Page 1 of 2

Need for Speed

Posted: Sat Sep 10, 2022 10:41 pm
by zink137
I’m generating large sets of integers (millions) which takes just a few seconds and then sorting them numerically (another couple seconds) and then deleting all the multiples which takes hours.

Repeat with zz=the number of lines of BigTemp down to 1 --delete duplicates
if line zz of BigTemp=line zz-1 of BigTemp then delete line zz-1 of BigTemp
end Repeat

How can the deletion process be speeded up? “Lines” deletes about twice as fast as “words”

Re: Need for Speed

Posted: Sat Sep 10, 2022 10:46 pm
by richmond62
Can I ask a few questions first?

1. How are you generating this large list numbers?

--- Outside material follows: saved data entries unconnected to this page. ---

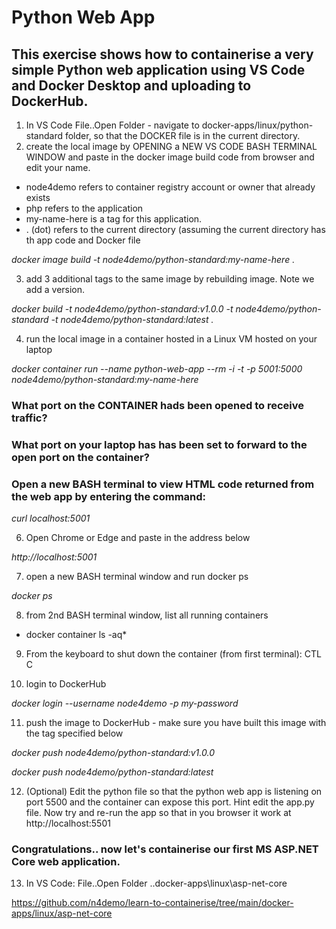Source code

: # Python Web App
## This exercise shows how to containerise a very simple Python web application using VS Code and Docker Desktop and uploading to DockerHub. 

1. In VS Code File..Open Folder - navigate to docker-apps/linux/python-standard folder, so that the DOCKER file is in the current directory. 
2. create the local image by OPENING a NEW VS CODE BASH TERMINAL WINDOW and paste in the docker image build code from browser and edit your name.

- node4demo refers to container registry account or owner that already exists
- php refers to the application 
- my-name-here is a tag for this application. 
- . (dot) refers to the current directory (assuming the current directory has th app code and Docker file

*docker image build -t node4demo/python-standard:my-name-here .*

3. add 3 additional tags to the same image by rebuilding image. Note we add a version.

*docker build -t node4demo/python-standard:v1.0.0 -t node4demo/python-standard -t node4demo/python-standard:latest .*

4. run the local image in a container hosted in a Linux VM hosted on your laptop

*docker container run --name python-web-app --rm -i -t -p 5001:5000 node4demo/python-standard:my-name-here*

### What port on the CONTAINER hads been opened to receive traffic?

### What port on your laptop has has been set to forward to the open port on the container?

### Open a new BASH terminal to view HTML code returned from the web app by entering the command:

*curl localhost:5001*

6. Open Chrome or Edge and paste in the address below

*http://localhost:5001*

7. open a new BASH terminal window and run docker ps

*docker ps*

8. from 2nd BASH terminal window, list all running containers

* docker container ls -aq*

9. From the keyboard to shut down the container (from first terminal): CTL C 

10. login to DockerHub

*docker login --username node4demo -p my-password*

11. push the image to DockerHub - make sure you have built this image with the tag specified below

*docker push node4demo/python-standard:v1.0.0*

*docker push node4demo/python-standard:latest*

12. (Optional) Edit the python file so that the python web app is listening on port 5500 and the container can expose this port. Hint edit the app.py file. Now try and re-run the app so that in you browser it work at http://localhost:5501

### Congratulations.. now let's containerise our first MS ASP.NET Core web application.

13. In VS Code: File..Open Folder ..docker-apps\linux\asp-net-core

https://github.com/n4demo/learn-to-containerise/tree/main/docker-apps/linux/asp-net-core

2. What is the advantage of generating a list that can contain duplicates so you then have to 'weed the garden'?

Re: Need for Speed

Posted: Sat Sep 10, 2022 11:00 pm
by zink137
on mouseUp
put the milliseconds into timeOn
put empty into fld 1

repeat with xx=2 to 50000
put xx into zz
repeat until zz=1

if zz mod 2 =1 then
put ((zz*3)+1) into zz
put zz &return after BigTemp
else
put zz/2 into zz
put zz &return after BigTemp
end if

end repeat
end repeat

put BigTemp into fld 1
put the number of lines of BigTemp&return&return before fld 1

put (the milliseconds-timeOn)/1000&" seconds"

end mouseUp

This is part of an investigation into the Collatz numbers.

Re: Need for Speed

Posted: Sat Sep 10, 2022 11:13 pm
by richmond62
Tangentially . . .

Why is SORT not very good?
-
SShot 2022-09-11 at 1.10.59.png
-
with this:

Code: Select all

on mouseUp
   sort lines of fld "TANK" descending
end mouseUp
results in this:
-
SShot 2022-09-11 at 1.11.17.png
-
AND even I, with my limited knowledge of Mathematics, know that 989 is bigger than 99.

Re: Need for Speed

Posted: Sat Sep 10, 2022 11:15 pm
by richmond62
https://en.wikipedia.org/wiki/Collatz_conjecture

Well, well, well: one learns something every day. 8)

Re: Need for Speed

Posted: Sat Sep 10, 2022 11:18 pm
by richmond62
OK:

Code: Select all

on mouseUp
   sort lines of fld "TANK" descending numeric
end mouseUp
numeric

Re: Need for Speed

Posted: Sat Sep 10, 2022 11:22 pm
by richmond62
So, over here [MacOS 13, 8 GB RAM] your script took just over 35 seconds to generate your list of numbers.

Re: Need for Speed

Posted: Sat Sep 10, 2022 11:39 pm
by zink137
My iMac usually generates the list in under 10 seconds. A little over 5 million integers, it's kind of astonishing.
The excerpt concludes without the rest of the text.